Dunbar
- First edition (UK)
- Author: Edward St Aubyn
- Language: English
- Publisher: Hogarth Press
- Publication place: United Kingdom
- ISBN: 978-1101904305

= Dunbar (novel) =

2017 novel by British novelist Edward St Aubyn

Dunbar is a 2017 novel by British novelist Edward St Aubyn. A modern retelling of William Shakespeare's King Lear, the novel was commissioned as part of the Hogarth Shakespeare series.

==Conception, development, and writing==
The novel retells the Shakespeare play King Lear as part of the Hogarth Shakespeare project. When his agent approached Hogarth about St Aubyn participating in the project, St Aubyn was between novels. He was allowed to choose which of Shakespeare's plays he wanted to adapt from the group of plays not yet adapted by other authors. The "Lear" character of the novel, Henry Dunbar, founded a media conglomerate; St Aubyn felt someone rooted in the "permafrost of power" would make a better analogue to a king than a temporarily elected official. St Aubyn has denied the character has a basis in reality, saying he was not based on Rupert Murdoch, Sumner Redstone, or Donald Trump.
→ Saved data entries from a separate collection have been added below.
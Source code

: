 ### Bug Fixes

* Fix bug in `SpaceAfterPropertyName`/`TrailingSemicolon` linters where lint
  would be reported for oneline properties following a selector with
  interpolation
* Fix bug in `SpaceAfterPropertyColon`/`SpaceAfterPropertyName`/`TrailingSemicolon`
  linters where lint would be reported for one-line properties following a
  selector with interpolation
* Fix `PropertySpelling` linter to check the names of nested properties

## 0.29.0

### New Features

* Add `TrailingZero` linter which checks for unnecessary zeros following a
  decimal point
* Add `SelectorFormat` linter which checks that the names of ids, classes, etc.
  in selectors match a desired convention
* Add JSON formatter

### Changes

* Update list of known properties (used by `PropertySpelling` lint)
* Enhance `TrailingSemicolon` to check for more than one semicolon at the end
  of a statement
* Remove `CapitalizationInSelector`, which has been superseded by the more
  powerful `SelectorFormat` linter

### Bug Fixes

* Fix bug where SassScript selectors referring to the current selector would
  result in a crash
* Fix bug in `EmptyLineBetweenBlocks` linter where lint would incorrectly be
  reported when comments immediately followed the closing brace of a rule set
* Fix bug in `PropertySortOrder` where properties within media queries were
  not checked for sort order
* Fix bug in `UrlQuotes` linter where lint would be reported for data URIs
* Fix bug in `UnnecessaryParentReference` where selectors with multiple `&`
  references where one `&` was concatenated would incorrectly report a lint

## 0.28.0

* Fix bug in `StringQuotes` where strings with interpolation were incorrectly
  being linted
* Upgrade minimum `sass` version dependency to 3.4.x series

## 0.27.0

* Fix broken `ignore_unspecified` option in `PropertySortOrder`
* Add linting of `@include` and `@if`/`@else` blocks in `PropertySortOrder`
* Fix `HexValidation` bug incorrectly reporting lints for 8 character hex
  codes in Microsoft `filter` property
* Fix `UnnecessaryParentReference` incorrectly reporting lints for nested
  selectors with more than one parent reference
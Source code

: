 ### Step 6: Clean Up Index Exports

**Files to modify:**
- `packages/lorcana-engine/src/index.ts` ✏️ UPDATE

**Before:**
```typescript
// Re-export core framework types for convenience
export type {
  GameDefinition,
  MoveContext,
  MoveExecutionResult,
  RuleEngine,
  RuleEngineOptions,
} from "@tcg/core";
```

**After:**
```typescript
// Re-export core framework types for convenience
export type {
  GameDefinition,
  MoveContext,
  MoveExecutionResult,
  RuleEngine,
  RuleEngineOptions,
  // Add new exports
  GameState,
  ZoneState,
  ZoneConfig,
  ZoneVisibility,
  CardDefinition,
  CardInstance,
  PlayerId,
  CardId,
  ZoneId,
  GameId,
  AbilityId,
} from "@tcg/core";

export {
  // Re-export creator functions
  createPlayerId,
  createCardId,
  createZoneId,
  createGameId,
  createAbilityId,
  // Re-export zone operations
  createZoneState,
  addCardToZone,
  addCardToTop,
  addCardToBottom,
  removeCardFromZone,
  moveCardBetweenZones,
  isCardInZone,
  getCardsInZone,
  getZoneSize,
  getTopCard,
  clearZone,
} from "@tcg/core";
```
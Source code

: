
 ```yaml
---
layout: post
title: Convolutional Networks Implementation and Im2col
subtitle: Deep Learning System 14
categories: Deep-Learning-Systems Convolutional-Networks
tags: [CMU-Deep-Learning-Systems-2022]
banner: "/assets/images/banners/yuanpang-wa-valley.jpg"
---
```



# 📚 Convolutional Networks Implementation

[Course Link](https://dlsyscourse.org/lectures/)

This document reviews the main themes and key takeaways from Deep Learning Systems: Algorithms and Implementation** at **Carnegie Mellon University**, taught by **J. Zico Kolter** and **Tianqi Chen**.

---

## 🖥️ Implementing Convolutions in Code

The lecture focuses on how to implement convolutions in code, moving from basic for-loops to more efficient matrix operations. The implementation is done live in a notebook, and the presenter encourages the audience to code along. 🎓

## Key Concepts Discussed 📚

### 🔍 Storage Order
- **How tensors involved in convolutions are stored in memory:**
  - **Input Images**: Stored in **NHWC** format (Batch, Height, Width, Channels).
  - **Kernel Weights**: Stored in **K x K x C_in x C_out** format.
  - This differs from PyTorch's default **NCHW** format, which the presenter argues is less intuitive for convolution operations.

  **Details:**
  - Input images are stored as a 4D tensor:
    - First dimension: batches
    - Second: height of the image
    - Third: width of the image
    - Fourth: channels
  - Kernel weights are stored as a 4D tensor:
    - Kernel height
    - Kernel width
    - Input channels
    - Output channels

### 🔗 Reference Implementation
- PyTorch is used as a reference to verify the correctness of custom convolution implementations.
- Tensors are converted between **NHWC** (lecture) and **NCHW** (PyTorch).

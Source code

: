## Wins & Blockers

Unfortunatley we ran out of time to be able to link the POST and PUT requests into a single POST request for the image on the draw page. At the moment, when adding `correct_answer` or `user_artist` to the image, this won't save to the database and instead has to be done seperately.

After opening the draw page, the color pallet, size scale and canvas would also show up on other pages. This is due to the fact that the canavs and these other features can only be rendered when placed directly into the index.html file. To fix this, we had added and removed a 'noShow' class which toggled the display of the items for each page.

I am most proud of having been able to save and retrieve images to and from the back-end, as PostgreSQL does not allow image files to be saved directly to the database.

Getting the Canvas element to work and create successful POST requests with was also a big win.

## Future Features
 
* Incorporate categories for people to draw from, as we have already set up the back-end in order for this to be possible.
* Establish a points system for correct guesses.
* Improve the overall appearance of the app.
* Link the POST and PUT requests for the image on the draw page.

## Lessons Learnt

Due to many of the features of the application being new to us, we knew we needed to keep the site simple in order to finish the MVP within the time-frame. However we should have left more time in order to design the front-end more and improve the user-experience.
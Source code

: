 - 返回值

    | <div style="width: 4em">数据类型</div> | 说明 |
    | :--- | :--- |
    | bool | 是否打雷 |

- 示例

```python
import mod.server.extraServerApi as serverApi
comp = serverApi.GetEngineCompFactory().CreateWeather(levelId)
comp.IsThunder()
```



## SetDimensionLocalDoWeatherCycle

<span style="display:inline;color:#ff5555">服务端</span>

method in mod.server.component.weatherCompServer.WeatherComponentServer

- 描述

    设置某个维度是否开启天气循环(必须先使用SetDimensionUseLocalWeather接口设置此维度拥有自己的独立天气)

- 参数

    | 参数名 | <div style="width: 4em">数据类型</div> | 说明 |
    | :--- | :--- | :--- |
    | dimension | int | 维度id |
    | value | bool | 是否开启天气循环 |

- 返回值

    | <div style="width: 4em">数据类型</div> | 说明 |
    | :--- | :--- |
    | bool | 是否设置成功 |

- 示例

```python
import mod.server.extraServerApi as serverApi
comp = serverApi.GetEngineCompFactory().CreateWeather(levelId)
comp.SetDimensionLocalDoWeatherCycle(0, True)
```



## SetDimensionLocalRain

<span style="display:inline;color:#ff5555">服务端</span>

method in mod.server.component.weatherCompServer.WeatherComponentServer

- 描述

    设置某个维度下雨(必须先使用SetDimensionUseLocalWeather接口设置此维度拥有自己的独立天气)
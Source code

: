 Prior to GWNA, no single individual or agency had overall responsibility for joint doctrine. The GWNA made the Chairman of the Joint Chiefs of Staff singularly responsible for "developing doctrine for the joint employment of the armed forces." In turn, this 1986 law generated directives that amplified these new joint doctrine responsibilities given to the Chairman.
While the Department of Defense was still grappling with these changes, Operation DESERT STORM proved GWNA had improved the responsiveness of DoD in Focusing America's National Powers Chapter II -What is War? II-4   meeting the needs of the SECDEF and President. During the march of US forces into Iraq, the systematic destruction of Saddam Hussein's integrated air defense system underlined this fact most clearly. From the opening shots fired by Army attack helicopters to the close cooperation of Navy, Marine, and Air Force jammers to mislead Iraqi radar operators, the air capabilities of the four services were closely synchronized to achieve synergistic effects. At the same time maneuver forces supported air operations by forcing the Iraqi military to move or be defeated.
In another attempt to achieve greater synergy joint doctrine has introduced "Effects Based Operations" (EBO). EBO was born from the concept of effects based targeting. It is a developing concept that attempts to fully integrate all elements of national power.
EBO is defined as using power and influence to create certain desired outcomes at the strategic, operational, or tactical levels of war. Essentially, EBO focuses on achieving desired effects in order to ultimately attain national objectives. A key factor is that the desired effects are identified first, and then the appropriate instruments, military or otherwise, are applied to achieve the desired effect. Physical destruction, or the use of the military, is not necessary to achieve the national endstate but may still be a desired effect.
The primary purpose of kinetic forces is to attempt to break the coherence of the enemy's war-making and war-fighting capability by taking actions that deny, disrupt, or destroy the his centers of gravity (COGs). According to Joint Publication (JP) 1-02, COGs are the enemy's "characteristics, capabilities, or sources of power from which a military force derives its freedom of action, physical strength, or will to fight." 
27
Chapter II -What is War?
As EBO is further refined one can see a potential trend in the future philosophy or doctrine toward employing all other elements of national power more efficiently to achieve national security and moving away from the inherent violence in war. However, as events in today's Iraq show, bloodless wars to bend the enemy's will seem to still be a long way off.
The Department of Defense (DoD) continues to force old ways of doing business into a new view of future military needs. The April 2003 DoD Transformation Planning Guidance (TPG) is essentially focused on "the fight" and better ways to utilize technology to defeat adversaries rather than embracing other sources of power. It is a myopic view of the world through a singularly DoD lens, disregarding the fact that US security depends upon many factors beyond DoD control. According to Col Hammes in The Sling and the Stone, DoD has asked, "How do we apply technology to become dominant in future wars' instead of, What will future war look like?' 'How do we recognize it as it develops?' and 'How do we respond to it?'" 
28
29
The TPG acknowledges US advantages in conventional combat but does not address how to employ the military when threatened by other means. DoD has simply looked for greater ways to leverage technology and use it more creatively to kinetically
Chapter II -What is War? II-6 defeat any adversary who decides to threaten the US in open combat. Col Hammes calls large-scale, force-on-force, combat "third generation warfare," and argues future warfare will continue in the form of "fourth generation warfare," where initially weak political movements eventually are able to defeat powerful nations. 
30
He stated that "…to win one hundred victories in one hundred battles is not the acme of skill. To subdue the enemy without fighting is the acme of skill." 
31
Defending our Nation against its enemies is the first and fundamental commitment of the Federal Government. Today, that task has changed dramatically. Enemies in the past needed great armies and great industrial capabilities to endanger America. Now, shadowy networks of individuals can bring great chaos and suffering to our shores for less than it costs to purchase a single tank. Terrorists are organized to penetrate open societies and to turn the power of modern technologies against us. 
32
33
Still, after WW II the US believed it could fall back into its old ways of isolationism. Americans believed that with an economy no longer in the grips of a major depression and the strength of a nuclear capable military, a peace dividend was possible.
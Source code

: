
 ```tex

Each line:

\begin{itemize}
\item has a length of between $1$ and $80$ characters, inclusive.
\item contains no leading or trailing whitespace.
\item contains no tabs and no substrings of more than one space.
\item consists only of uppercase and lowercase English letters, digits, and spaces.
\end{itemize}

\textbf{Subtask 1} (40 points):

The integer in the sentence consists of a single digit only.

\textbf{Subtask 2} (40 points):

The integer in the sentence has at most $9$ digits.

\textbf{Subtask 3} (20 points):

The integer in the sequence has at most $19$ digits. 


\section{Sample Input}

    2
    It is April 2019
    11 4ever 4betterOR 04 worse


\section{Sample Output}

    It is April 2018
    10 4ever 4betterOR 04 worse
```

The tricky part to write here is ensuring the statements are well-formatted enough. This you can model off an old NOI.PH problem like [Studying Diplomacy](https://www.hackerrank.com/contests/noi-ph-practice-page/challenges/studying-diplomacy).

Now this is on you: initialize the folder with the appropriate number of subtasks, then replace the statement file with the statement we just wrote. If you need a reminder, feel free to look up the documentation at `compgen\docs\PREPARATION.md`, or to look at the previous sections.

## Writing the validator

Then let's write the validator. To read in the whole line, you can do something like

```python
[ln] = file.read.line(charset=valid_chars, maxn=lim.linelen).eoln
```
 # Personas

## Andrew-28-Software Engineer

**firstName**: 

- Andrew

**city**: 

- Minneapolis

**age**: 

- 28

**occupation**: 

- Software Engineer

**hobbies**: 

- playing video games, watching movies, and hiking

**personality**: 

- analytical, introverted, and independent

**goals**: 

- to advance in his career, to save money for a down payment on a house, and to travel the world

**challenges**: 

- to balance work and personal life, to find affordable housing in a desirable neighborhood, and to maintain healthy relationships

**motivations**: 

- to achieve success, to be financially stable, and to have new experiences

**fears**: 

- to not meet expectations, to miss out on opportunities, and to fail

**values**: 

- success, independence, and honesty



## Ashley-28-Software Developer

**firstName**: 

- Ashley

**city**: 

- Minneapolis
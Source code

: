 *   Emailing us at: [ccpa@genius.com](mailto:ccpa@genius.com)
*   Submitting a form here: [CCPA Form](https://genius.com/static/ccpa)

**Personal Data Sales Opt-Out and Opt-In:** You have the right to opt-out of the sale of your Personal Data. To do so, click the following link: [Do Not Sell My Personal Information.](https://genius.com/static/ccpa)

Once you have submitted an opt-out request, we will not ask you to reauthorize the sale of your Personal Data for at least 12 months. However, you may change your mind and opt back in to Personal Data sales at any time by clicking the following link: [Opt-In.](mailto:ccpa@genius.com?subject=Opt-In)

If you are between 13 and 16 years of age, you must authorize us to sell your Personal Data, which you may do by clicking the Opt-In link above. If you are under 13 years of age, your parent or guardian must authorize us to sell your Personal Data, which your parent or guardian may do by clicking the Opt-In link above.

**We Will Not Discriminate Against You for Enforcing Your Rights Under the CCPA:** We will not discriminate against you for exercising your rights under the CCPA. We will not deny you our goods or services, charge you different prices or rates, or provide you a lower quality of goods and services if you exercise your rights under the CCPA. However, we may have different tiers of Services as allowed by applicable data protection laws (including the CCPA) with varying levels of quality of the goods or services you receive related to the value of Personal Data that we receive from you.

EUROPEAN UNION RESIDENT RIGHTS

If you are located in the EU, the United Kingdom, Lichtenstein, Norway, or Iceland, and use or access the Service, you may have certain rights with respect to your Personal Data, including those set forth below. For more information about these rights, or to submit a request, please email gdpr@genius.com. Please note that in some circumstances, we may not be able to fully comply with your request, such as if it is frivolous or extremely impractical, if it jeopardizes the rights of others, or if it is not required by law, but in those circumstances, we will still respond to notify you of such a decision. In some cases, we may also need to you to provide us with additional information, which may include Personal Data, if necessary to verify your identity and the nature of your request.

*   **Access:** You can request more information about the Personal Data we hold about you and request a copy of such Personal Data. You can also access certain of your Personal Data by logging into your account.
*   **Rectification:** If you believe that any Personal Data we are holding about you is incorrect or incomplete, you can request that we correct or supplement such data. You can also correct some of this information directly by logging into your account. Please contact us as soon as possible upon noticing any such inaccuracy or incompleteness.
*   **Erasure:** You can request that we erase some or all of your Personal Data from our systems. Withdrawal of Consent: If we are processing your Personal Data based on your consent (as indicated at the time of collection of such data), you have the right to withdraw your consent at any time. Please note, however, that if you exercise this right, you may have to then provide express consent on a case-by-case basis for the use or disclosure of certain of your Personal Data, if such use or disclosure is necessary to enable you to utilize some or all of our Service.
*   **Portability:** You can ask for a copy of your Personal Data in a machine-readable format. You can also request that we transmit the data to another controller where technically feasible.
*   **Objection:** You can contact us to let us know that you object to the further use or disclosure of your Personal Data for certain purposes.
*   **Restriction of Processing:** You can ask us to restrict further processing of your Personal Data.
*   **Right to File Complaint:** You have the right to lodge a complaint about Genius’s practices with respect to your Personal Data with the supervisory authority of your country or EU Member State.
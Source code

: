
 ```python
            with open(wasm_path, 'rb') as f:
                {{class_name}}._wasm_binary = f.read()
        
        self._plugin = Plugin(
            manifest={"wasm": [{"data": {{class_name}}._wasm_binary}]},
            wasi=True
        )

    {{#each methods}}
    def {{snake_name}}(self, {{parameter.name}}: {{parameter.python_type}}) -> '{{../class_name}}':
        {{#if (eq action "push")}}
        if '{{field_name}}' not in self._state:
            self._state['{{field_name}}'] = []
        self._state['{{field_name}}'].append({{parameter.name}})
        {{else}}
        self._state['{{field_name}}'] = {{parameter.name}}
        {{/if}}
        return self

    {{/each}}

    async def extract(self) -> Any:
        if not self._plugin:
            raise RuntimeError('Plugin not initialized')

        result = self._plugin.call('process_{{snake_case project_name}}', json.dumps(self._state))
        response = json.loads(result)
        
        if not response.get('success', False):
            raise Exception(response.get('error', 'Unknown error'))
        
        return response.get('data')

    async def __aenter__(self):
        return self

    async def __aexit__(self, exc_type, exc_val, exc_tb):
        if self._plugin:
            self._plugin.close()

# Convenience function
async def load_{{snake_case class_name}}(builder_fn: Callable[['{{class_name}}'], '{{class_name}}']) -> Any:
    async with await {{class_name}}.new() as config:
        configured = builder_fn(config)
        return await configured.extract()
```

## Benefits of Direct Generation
St Aubyn began revisiting King Lear by watching Peter Brook's 1971 film adaptation. At the outset of writing the book, St Aubyn experienced some anxiety about the project, which abated as he continued working. St Aubyn wrote the book at home, as opposed to cafés, as he had earlier works. When he began writing the novel's conclusion, St Aubyn was not sure how he would end the book, but knew he wanted to avoid a happy ending as found in Nahum Tate's The History of King Lear.

==Reception==
===Critical reception===
Sophie Gilbert in The Atlantic praised the novel, highlighting a perceived connection between St Aubyn's personal life and the subject matter of King Lear as well as the dialogue. Writing for NPR, Annalisa Quinn compared the novel favorably to other entries in the Hogarth series.

Dunbar received a more critical review in the Chicago Review of Books. Critic Greg Zimmerman compared it less favorably to other Hogarth books, referring to it as a "solid if not spectacular entry in the...series".